**Prompt**
Could you print every line from the first one of the records below through the line containing "Ein Teil dieser", with both included and nothing else?

Dataset excerpts:
──────────
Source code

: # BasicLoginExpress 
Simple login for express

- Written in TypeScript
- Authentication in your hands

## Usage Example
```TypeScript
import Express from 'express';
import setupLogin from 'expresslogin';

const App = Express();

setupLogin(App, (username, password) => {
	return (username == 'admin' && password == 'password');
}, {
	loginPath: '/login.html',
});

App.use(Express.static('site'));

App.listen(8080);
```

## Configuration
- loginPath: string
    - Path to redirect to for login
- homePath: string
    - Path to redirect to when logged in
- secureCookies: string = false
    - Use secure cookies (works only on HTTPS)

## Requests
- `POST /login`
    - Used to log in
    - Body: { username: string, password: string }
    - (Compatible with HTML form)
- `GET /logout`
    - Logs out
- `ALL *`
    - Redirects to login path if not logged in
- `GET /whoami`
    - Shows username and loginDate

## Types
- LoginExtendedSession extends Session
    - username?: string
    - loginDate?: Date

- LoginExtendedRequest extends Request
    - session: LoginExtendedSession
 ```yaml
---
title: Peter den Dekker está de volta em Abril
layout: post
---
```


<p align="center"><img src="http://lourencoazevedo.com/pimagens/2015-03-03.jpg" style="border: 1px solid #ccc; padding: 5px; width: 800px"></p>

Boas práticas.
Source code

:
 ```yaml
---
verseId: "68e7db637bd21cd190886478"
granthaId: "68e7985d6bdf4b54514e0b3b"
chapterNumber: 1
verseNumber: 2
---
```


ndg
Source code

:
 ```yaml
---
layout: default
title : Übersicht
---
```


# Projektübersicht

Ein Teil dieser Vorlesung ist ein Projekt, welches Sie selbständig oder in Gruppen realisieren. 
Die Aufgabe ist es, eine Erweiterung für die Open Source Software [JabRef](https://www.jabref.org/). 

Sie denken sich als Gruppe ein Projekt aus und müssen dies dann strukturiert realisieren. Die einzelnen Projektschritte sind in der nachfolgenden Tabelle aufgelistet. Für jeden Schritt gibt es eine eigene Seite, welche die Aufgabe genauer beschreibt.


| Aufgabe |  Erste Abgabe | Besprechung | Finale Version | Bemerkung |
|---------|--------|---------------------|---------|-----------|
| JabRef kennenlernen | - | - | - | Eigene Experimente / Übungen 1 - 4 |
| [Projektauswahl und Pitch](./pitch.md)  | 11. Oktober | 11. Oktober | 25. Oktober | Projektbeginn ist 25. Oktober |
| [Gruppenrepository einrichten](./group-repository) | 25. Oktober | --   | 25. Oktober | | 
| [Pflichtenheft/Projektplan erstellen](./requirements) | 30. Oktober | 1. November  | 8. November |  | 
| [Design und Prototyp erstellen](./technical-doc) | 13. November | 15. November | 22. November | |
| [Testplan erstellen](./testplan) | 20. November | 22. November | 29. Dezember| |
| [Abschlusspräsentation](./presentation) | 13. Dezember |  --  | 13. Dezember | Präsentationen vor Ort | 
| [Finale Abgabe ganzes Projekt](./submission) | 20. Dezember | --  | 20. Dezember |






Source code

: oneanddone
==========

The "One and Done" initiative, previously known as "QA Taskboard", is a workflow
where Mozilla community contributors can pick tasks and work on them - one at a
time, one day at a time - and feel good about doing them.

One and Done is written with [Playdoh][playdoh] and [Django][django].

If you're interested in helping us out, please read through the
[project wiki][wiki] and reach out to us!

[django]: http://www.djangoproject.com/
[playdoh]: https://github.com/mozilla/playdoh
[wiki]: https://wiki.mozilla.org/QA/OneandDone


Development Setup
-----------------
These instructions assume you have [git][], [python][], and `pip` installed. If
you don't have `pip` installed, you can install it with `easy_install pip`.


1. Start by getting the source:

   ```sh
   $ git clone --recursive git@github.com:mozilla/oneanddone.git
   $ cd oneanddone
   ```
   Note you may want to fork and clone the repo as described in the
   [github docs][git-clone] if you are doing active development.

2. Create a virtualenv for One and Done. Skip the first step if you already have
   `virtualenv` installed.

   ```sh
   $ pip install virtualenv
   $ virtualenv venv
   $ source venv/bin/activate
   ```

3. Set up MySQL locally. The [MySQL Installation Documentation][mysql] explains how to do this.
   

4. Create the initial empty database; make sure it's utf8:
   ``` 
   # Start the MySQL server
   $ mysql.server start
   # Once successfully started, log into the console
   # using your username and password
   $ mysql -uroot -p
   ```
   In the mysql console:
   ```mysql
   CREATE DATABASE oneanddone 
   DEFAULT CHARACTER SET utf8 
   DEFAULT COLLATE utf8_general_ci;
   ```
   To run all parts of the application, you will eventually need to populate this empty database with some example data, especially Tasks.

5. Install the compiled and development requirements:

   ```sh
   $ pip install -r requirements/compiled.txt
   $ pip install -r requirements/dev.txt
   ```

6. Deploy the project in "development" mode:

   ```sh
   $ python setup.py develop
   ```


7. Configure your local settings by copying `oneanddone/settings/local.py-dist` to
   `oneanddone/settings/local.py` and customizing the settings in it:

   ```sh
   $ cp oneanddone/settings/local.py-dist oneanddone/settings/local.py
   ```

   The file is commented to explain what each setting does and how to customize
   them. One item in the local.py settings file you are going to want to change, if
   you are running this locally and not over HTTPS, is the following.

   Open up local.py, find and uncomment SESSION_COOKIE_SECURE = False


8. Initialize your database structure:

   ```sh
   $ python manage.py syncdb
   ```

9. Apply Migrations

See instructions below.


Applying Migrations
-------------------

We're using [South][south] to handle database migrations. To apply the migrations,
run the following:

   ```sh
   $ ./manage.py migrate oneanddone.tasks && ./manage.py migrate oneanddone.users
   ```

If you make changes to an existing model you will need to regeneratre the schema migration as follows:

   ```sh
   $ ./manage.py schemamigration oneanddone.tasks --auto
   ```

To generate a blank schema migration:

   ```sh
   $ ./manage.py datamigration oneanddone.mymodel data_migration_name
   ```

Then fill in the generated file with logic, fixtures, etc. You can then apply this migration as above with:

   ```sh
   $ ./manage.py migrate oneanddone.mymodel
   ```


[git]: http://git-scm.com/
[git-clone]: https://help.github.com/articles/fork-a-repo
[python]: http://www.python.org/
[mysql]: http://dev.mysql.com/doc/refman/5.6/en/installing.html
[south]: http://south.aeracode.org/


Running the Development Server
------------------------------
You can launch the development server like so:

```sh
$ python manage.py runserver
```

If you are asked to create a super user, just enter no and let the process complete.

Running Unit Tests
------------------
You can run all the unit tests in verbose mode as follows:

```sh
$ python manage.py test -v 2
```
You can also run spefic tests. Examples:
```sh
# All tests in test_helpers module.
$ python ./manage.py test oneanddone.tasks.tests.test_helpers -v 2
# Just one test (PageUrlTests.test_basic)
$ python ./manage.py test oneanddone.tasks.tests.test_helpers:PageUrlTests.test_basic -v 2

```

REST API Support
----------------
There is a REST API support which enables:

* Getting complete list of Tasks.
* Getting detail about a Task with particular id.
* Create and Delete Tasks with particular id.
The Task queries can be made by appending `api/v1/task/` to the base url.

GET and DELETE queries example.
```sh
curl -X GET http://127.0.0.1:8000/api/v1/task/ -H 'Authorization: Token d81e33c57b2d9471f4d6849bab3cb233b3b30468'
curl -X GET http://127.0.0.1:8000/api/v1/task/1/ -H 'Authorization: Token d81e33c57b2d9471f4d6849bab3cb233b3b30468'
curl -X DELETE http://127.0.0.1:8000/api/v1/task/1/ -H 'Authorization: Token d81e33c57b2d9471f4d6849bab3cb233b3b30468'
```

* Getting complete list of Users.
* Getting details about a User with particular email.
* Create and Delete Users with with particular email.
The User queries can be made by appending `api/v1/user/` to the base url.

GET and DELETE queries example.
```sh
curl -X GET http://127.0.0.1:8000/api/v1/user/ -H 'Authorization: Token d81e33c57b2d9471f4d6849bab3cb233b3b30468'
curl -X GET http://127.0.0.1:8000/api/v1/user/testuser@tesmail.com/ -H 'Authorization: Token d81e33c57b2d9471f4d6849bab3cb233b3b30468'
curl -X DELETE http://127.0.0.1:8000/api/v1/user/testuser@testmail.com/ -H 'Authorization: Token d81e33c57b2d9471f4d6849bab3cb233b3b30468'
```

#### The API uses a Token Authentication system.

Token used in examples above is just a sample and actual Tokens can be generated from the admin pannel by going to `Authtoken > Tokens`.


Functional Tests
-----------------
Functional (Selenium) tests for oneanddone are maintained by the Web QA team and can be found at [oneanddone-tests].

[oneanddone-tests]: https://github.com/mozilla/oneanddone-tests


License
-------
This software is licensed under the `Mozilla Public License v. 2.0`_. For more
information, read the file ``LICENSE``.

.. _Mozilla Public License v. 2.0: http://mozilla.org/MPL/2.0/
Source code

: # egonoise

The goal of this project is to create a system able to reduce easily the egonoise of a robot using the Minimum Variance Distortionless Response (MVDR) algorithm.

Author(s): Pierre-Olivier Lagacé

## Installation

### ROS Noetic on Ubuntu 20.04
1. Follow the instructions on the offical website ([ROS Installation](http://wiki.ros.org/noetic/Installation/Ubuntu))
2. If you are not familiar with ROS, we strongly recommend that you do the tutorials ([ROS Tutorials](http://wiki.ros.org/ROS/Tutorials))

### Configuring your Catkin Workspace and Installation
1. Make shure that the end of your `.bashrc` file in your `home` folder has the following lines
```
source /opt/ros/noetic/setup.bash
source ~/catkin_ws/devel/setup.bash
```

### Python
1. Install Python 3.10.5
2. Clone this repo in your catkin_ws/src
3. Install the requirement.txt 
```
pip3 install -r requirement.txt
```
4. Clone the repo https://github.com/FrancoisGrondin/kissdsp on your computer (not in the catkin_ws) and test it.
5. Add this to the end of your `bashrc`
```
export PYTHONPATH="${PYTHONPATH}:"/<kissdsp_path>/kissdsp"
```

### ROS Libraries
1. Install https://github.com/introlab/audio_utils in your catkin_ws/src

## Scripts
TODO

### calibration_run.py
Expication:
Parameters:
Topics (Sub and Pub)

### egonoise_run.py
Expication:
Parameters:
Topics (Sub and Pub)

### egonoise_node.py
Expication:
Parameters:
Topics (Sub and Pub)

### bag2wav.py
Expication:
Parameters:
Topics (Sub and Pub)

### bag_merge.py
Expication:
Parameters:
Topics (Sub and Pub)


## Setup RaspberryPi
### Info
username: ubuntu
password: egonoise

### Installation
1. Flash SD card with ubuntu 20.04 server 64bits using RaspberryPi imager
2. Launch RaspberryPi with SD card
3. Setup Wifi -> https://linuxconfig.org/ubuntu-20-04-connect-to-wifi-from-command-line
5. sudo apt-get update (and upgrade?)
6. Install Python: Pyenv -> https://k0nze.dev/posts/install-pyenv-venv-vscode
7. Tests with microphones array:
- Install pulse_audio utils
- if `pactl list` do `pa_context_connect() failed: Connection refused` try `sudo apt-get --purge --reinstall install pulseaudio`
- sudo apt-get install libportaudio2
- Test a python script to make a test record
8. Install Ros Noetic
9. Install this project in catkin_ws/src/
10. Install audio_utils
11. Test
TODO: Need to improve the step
──────────
**Answer area**
Source code

: # BasicLoginExpress 
Simple login for express

- Written in TypeScript
- Authentication in your hands

## Usage Example
```TypeScript
import Express from 'express';
import setupLogin from 'expresslogin';

const App = Express();

setupLogin(App, (username, password) => {
	return (username == 'admin' && password == 'password');
}, {
	loginPath: '/login.html',
});

App.use(Express.static('site'));

App.listen(8080);
```

## Configuration
- loginPath: string
    - Path to redirect to for login
- homePath: string
    - Path to redirect to when logged in
- secureCookies: string = false
    - Use secure cookies (works only on HTTPS)

## Requests
- `POST /login`
    - Used to log in
    - Body: { username: string, password: string }
    - (Compatible with HTML form)
- `GET /logout`
    - Logs out
- `ALL *`
    - Redirects to login path if not logged in
- `GET /whoami`
    - Shows username and loginDate

## Types
- LoginExtendedSession extends Session
    - username?: string
    - loginDate?: Date

- LoginExtendedRequest extends Request
    - session: LoginExtendedSession
 ```yaml
---
title: Peter den Dekker está de volta em Abril
layout: post
---
```


<p align="center"><img src="http://lourencoazevedo.com/pimagens/2015-03-03.jpg" style="border: 1px solid #ccc; padding: 5px; width: 800px"></p>

Boas práticas.
Source code

:
 ```yaml
---
verseId: "68e7db637bd21cd190886478"
granthaId: "68e7985d6bdf4b54514e0b3b"
chapterNumber: 1
verseNumber: 2
---
```


ndg
Source code

:
 ```yaml
---
layout: default
title : Übersicht
---
```


# Projektübersicht

Ein Teil dieser Vorlesung ist ein Projekt, welches Sie selbständig oder in Gruppen realisieren. 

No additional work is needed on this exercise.